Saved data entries
==========
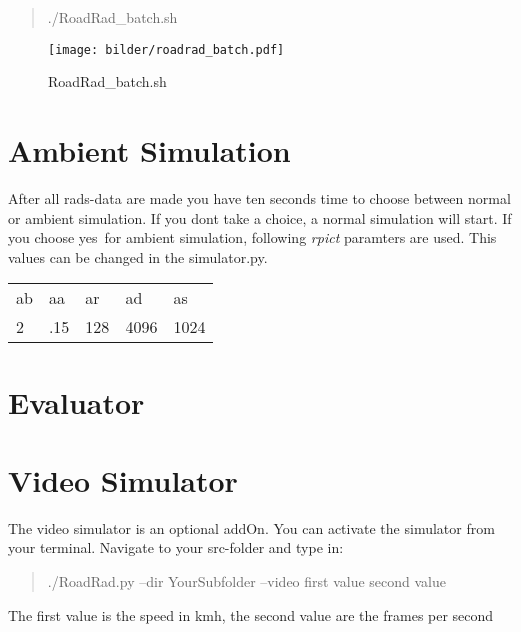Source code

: \documentclass[10pt,a4paper]{report}
\begin{document}
\begin{quote}
./RoadRad\_batch.sh
\end{quote}

\begin{figure}[H]
\texttt{[image: bilder/roadrad\_batch.pdf]} 
\caption{RoadRad\_batch.sh}
\end{figure}

\section{Ambient Simulation}
After all rads-data are made you have ten seconds time to choose between normal or ambient simulation. If you dont take a choice, a normal simulation will start. If you choose \glqq yes\grqq\ for ambient simulation, following \textit{rpict} paramters are used.
This values can be changed in the simulator.py.

\renewcommand{\arraystretch}{1.5}
	\begin{longtable}{p{3cm}p{3cm}p{3cm}p{3cm}p{3cm}}
		
		\rowcolor{dunkelgrau}
			ab & aa & ar & ad & as \\
		
			2 & .15 & 128 & 4096 & 1024 \\
		
	\end{longtable} 

\section{Evaluator}

\section{Video Simulator}
The video simulator is an optional addOn. You can activate the simulator from your terminal. Navigate to your src-folder and type in:

\begin{quote}
./RoadRad.py --dir YourSubfolder --video first value second value
\end{quote} 
The first value is the speed in kmh, the second value are the frames per second
\end{document}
==========
Repeat the data above word for word, without pictures.

■ EXPECTED ANSWER:
Source code

: \documentclass[10pt,a4paper]{report}
\begin{document}
\begin{quote}
./RoadRad\_batch.sh
\end{quote}

\begin{figure}[H]
\texttt{[image: bilder/roadrad\_batch.pdf]} 
\caption{RoadRad\_batch.sh}
\end{figure}

\section{Ambient Simulation}
After all rads-data are made you have ten seconds time to choose between normal or ambient simulation. If you dont take a choice, a normal simulation will start. If you choose \glqq yes\grqq\ for ambient simulation, following \textit{rpict} paramters are used.
This values can be changed in the simulator.py.

\renewcommand{\arraystretch}{1.5}
	\begin{longtable}{p{3cm}p{3cm}p{3cm}p{3cm}p{3cm}}
		
		\rowcolor{dunkelgrau}
			ab & aa & ar & ad & as \\
		
			2 & .15 & 128 & 4096 & 1024 \\
		
	\end{longtable} 

\section{Evaluator}

\section{Video Simulator}
The video simulator is an optional addOn. You can activate the simulator from your terminal. Navigate to your src-folder and type in:

\begin{quote}
./RoadRad.py --dir YourSubfolder --video first value second value
\end{quote} 
The first value is the speed in kmh, the second value are the frames per second
\end{document}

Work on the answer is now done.